Her mother and sister really don't get that she can't handle a lot of what is going on in her life. In her own way Twigs is having a meltdown. It's not like she even did anything wrong! She just isn't talking to anyone now. She needs to deal in her own way. How could they not understand this? They pretty much criticize her by not being there for them. She's the type of person who probably always has been there for them. She might be even a little of a pushover but now that she's thinking independently they think she's being a selfish? Ugh.
Her sister's boyfriend... that whole "relationship" was just weird. I couldn't care less about them. Her mother too was a pain although she did somewhat redeem herself. Amusingly, I liked her boyfriend better than her. Her absent dad is coming around again but he doesn't actually want to see her. Her brother is no where to be found and he's the only person she could truly count on in her family. Everything that could be thrown at Twigs was. It was kind of ridiculous but in a way I could see what the author was doing. She was getting Twigs to wake up and stand up for herself finally. For her not to be Twigs anymore but to be Madeline Annette Henry, the strong person she was meant to be.
So although her family annoyed me to no end I did like Twigs as the protagonist and Helen as her friend. I also liked her love interest - a very unsuspecting guy who is perfect for her - funny, sweet, and kind of pint sized himself. He didn't overshadow Twigs and what was happening with her. He was just a bonus for Twigs. I liked that this book was not only about standing up for yourself but letting go. Letting go of your emotions and freeing yourself from that weight of things you think is best to leave inside. This was a strange yet sort of satisfying read. It wasn't out of this world but it was... interesting to say the least.

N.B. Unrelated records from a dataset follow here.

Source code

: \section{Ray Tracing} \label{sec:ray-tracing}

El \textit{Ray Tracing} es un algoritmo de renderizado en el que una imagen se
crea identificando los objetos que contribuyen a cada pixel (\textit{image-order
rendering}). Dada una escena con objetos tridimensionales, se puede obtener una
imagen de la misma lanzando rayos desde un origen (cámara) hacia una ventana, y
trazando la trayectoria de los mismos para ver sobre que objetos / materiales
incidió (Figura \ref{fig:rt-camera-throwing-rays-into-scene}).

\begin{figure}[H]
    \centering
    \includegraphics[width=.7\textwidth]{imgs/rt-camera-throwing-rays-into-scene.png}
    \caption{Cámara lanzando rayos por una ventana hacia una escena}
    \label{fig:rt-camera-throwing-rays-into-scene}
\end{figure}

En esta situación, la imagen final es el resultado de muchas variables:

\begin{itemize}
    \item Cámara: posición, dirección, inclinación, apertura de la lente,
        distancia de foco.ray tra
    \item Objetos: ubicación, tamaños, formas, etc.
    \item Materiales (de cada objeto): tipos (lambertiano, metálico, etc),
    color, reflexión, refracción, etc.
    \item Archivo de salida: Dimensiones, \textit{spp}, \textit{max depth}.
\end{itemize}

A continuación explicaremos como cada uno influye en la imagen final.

Overall: Twigs was a great protagonist who I enjoyed reading about (and of course Helen). Her family was unfortunately a pain. There was a lot of things happening with the story which might be a good thing or a bad thing. All in all this was a good book. Strange, but good.
Alison Ashley Formento is a picture books author as well. You can check out her website here.
You can also take a look at the Twigs book trailer below. (Looks like it is for a much younger age group than it is)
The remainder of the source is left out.